~Chapitre 9~

68 9 0
                                    


Leewan

J'avoue que je me sens un peu vexé. Oui, je la comprends, mais bon, même si je ne connais pas la femme qu'est devenue Eden, je ne me souviens pas d'une gamine aussi glaciale. D'autant plus que je suis pratiquement certain que je suis loin de la laisser indifférente. À moins que la rougeur que prennent ses joues, lorsque je plonge dans son regard, ne soit dû à une timidité maladive ? J'en doute. Bien que je ne sois pas empathique, je sais décoder le langage corporel. Et le sien est plutôt expressif.

Mais je viens de prendre une décision, et je suis bien résolu à la tenir. J'attends sagement la réponse à mon idée de renommer notre ordinateur de bord. Je veux l'avis de tout l'équipage, pas seulement des personnes qui m'entourent. Seul Jayce a haussé un sourcil étonné. Les réactions se faisant attendre, j'ai posé mes arguments, puis proposé plusieurs noms. Lorsqu'enfin un nom s'est détaché des autres, je l'ai validé. Va pour Eurêka.

Eden n'a rien dit, elle s'est contentée d'émettre un petit soupir que je suis incapable d'interpréter, mais elle acquiesce rapidement. Je suis soudain dominé par mes émotions. Un mélange d'angoisse, d'excitation, de panique, mais qui n'a rien à voir avec la jeune femme assise à ma gauche. J'ouvre la bouche pour lui parler, lorsque je suis interrompu par Eurêka. Il annonce un groupe de planètes, et me voilà en transe, blindé d'espoir.

Pas l'espoir de découvrir si près de notre Terre ce que nous cherchons, non, l'espoir insensé de retrouver mon père. Je dois aller voir, il faut que j'aille voir. Les informations qu'annonce Willy, ne sont pas du tout engageantes, mais tant pis, je veux survoler la zone. Je donne des ordres, et c'est mon second que je désigne pour m'accompagner.

Oui, je sais, je devrais aussi emmener Eden, mais Jayce est plus à même de me comprendre. Il a l'air surpris de ma décision, mais me suit sans discuter.

Pendant que je dirige la navette vers la première planète, Willy nous informe de sa composition. Je soupire.

— Ce n'est pas ici que tu vas le trouver, m'affirme gentiment Jayce.

— Je sais, murmuré-je.

— Tu devrais peut-être en parler avec Eden ?

— Non.

Il me jette un regard en coin tant mon 'non' a été catégorique.

— Pourquoi ? C'est son job il me semble !

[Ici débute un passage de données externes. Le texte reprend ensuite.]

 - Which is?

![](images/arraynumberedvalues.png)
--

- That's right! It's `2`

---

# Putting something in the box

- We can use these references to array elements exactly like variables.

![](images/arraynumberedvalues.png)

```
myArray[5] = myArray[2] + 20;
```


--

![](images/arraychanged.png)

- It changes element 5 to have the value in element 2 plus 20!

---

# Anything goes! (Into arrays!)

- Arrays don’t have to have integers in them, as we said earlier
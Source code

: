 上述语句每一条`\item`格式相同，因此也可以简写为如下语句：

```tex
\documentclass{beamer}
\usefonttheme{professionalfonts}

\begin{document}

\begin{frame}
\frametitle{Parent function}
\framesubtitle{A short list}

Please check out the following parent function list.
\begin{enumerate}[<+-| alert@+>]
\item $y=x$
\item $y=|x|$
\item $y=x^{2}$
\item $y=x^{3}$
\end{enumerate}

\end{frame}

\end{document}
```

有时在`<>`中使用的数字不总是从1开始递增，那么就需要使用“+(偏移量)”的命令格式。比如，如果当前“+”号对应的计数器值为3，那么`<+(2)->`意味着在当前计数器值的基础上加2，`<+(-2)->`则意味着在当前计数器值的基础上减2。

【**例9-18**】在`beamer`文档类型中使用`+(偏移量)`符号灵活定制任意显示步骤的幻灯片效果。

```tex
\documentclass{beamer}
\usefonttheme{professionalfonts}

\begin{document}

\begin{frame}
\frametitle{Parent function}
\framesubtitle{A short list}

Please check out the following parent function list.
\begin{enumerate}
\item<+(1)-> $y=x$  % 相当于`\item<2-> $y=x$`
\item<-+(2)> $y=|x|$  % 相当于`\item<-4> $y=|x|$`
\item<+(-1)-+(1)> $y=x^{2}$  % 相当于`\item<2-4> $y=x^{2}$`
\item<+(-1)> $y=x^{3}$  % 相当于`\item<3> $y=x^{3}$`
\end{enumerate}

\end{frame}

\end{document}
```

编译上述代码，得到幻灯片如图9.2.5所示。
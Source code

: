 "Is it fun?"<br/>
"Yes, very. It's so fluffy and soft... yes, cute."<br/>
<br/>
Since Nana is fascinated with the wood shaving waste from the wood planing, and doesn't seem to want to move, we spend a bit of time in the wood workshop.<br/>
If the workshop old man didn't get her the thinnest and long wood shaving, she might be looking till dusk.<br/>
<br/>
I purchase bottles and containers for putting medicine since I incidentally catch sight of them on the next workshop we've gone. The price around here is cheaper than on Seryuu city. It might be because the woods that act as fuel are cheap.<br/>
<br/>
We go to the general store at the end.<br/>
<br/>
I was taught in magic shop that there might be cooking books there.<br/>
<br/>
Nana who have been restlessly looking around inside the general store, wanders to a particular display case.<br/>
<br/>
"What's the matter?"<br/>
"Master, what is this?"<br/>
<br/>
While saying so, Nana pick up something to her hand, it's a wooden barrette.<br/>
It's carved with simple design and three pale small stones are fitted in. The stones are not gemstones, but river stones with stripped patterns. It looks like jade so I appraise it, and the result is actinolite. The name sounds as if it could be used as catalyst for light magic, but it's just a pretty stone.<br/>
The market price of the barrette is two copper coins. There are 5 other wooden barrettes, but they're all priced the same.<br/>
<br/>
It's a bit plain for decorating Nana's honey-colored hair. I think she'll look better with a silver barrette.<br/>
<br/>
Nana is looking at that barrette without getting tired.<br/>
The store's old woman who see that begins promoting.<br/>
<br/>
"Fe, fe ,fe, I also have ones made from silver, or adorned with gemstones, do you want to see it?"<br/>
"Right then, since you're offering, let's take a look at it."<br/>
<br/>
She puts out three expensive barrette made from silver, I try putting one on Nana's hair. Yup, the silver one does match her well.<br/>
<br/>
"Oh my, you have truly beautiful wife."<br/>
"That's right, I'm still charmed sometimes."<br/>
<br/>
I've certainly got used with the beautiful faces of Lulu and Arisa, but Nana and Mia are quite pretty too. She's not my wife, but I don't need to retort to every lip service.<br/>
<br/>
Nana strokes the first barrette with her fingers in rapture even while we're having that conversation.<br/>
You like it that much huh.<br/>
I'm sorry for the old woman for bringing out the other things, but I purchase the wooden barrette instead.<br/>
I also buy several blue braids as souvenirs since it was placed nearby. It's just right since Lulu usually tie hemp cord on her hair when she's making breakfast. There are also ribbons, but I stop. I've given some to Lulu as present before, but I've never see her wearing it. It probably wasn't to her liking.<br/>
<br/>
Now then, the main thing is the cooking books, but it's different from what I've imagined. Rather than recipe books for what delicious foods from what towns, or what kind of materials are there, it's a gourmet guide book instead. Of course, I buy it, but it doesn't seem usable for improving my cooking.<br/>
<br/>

Comment puis-je lui expliquer pourquoi je préfère éviter le commander pour le moment ? En tant qu'ami, il comprendra c'est certain, mais en tant que cousin de Melody, comment va-t-il réagir ? Je m'empresse de répondre :

— C'est trop tôt.

Il secoue rapidement la tête en esquissant un sourire un peu narquois, comme si j'étais un pur idiot. Je n'y prête aucune attention, mon regard scrutant la surface de cet endroit hostile. Je vois le Jupiter apparaître à travers les nuages, et les informations que nous donne Willy ne sont pas géniales. À cette distance, les scanners du vaisseau sont infaillibles. Ils peuvent repérer une aiguille dans une meule de foin. Jayce pose une question, moi une autre, les réponses sont sans appel. Il est inutile de continuer l'exploration. Il n'y a rien dans ce système. Pas un humain n'a mis les pieds ici.

C'est avec un énorme sentiment de déception que j'annonce que nous rentrons.

La vue d'Eden qui attend n'est pas bon signe. Elle a l'air furax, et je crois en connaitre la raison. J'attends que Jayce s'éloigne un peu, mais visiblement, elle se moque qu'il puisse entendre. Elle me jette un regard noir en me demandant quel est le motif réel de notre mission. Je ne m'attendais pas du tout à une telle question. Je suis d'abord ahuri quand elle insiste, puis je baisse la tête. Mon second a raison, je dois parler avec notre psy. Lorsqu'elle prononce mon prénom avec douceur, je craque. Je lui livre ma peine, mes espoirs, mes doutes. Je vois ses yeux s'embuer, tandis que je ne retiens pas mes larmes. Nous sommes assis au pied de la navette, dans cet immense hangar silencieux, juste elle et moi. Je vois son regard se durcir, mais le ton de sa voix, doux et ferme à la fois, me réconforte.